• **Task statement**
From the entries that follow, list every line in which the string "emph" appears.

• **Task data**
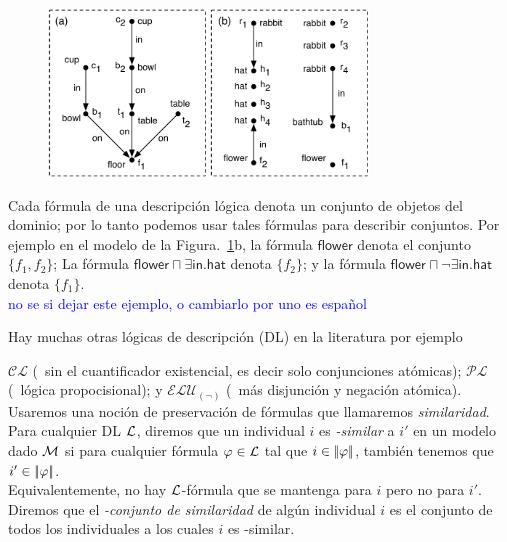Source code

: \begin{figure}[t]
\begin{center}
\includegraphics[width=8.5cm]{figures/pic-dale-haddock.pdf}\\[0pt]
\caption{}
\label{fig:dale-haddock}
\end{center}
\end{figure}


Cada f\'ormula de una descripci\'on l\'ogica denota un conjunto de objetos del dominio; por lo tanto podemos usar tales f\'ormulas para describir conjuntos. Por ejemplo en el modelo de la Figura.~\ref{fig:dale-haddock}b, la f\'ormula
$\mathsf{flower}$ denota el conjunto $\{f_1,f_2\}$; La f\'ormula
$\mathsf{flower} \sqcap \exists \mathsf{in}.\mathsf{hat}$ denota
$\{f_2\}$; y la f\'ormula $\mathsf{flower} \sqcap \neg
\exists \mathsf{in}.\mathsf{hat}$ denota $\{f_1\}$.\\

\textcolor{blue}{no se si dejar este ejemplo, o cambiarlo por uno es espa\~nol}

Hay muchas otras l\'ogicas de descripci\'on (DL) en la literatura por ejemplo 

$\mathcal{CL}$ (\el\ sin el cuantificador existencial, es decir solo conjunciones at\'omicas); $\mathcal{PL}$ (\alc\ l\'ogica propocisional); y
$\mathcal{ELU}_{(\neg)}$ (\el\ m\'as disjunci\'on y negaci\'on at\'omica).\\

Usaremos una noci\'on de preservaci\'on de f\'ormulas que llamaremos
\emph{similaridad}. Para cualquier DL $\mathcal{L}$, diremos que un individual $i$ es \emph{\gL-similar} a $i'$ en un modelo dado $\mathcal{M}$
si para cualquier f\'ormula $\varphi \in \mathcal{L}$ tal que $i \in
|\!|\varphi|\!|$, tambi\'en tenemos que $i' \in |\!|\varphi|\!|$.\\
Equivalentemente, no hay $\mathcal{L}$-f\'ormula que se mantenga para $i$ pero no para
$i'$.  Diremos que el \emph{\gL-conjunto de similaridad} de alg\'un individual
$i$ es el conjunto de todos los individuales a los cuales $i$ es \gL-similar.\\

• **Answer for this exercise**
\emph{similaridad}. Para cualquier DL $\mathcal{L}$, diremos que un individual $i$ es \emph{\gL-similar} a $i'$ en un modelo dado $\mathcal{M}$
$i'$.  Diremos que el \emph{\gL-conjunto de similaridad} de alg\'un individual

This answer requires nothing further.